2. The SATA DIMM device of claim 1, wherein the edge connector is a PCI connector, the first signal is a USB signal, and the second signal is a PCI signal.

3. A motherboard for supporting a serial advanced technology attachment dual in-line memory module (SATA DIMM) device, the motherboard comprising:

a circuit board;

a USB connector mounted on the circuit board;

a power connector mounted on the circuit board;

a central processing unit (CPU) mounted on the circuit board; and

an expansion slot mounted on the circuit board, and comprising a protrusion arranged in the expansion slot, a plurality of power pins connected to the power connector, a plurality of ground pin, and a plurality of signal pins connected to the CPU.

4. The motherboard of claim 3, wherein the expansion slot is a peripheral component interconnection (PCI) slot.

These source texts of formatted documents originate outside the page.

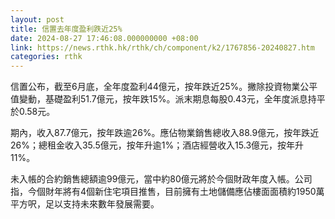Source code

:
 ```yaml
---
layout: post
title: 信置去年度盈利跌近25%
date: 2024-08-27 17:46:08.000000000 +08:00
link: https://news.rthk.hk/rthk/ch/component/k2/1767856-20240827.htm
categories: rthk
---
```


信置公布，截至6月底，全年度盈利44億元，按年跌近25%。撇除投資物業公平值變動，基礎盈利51.7億元，按年跌15%。派末期息每股0.43元，全年度派息持平於0.58元。

期內，收入87.7億元，按年跌逾26%。應佔物業銷售總收入88.9億元，按年跌近26%；總租金收入35.5億元，按年升逾1%；酒店經營收入15.3億元，按年升11%。

未入帳的合約銷售總額逾99億元，當中約80億元將於今個財政年度入帳。公司指，今個財年將有4個新住宅項目推售，目前擁有土地儲備應佔樓面面積約1950萬平方呎，足以支持未來數年發展需要。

5. A motherboard assembly, comprising:

a motherboard comprising a first circuit board, an expansion slot mounted on the first circuit board, a first universal serial bus (USB) connector mounted on the first circuit board, a power connector mounted on the first circuit board, and a central processing unit (CPU) mounted on the first circuit board, the expansion slot comprising a protrusion, a plurality of first power pins electrically connected to the power connector, a plurality of first ground pins, and a plurality of first signal pins connected to the CPU; and

a serial advanced technology attachment dual in-line memory module (SATA DIMM) device comprising a second circuit board, a second USB connector arranged on the second circuit board, a power circuit arranged on the second circuit board, a plurality of storage chips arranged on the second circuit board and connected to the power circuit, a signal converting chip arranged on the second circuit board and connected to the power circuit and the second USB connector, a control chip arranged on the second circuit board and connected to the power circuit, the signal converting chip, and the storage chips, and an edge connector and a notch set on a bottom side of the second circuit board to be detachably engaged in the expansion slot of the motherboard, the edge connector comprising a plurality of second power pins connected to the power circuit, a plurality of second ground pins, and a plurality of second signal pins connected to the control chip;

wherein in response to the edge connector of the SATA DIMM device being engaged in the expansion slot of the motherboard, the protrusion is engaged in the notch, the second signal pins of the SATA DIMM device are connected to the first signal pins of the expansion slot, the second power pins of the SATA DIMM device are connected to the first power pins of the expansion slot, the second ground pins of the SATA DIMM device are connected to the first ground pins of the expansion slot, the power circuit receives a voltage from the power connector through the first and second power pins, the control chip receives a peripheral component interconnection (PCI) signal from the CPU through the first and second signal pins; in response to the second USB connector of the SATA DIMM device is connected to the first USB connector of the motherboard, the power circuit receives a voltage and the signal converting chip receives a USB signal from the motherboard through the first and second USB connectors, the signal converting chip converts the USB signal to a PCI signal and outputs the PCI signal to the control chip.

6. The motherboard assembly of claim 5, wherein the edge connector is a PCI connector, the first signal is a USB signal, and the second signal is a PCI signal.

7. The motherboard assembly of claim 5, wherein expansion slot is a PCI slot.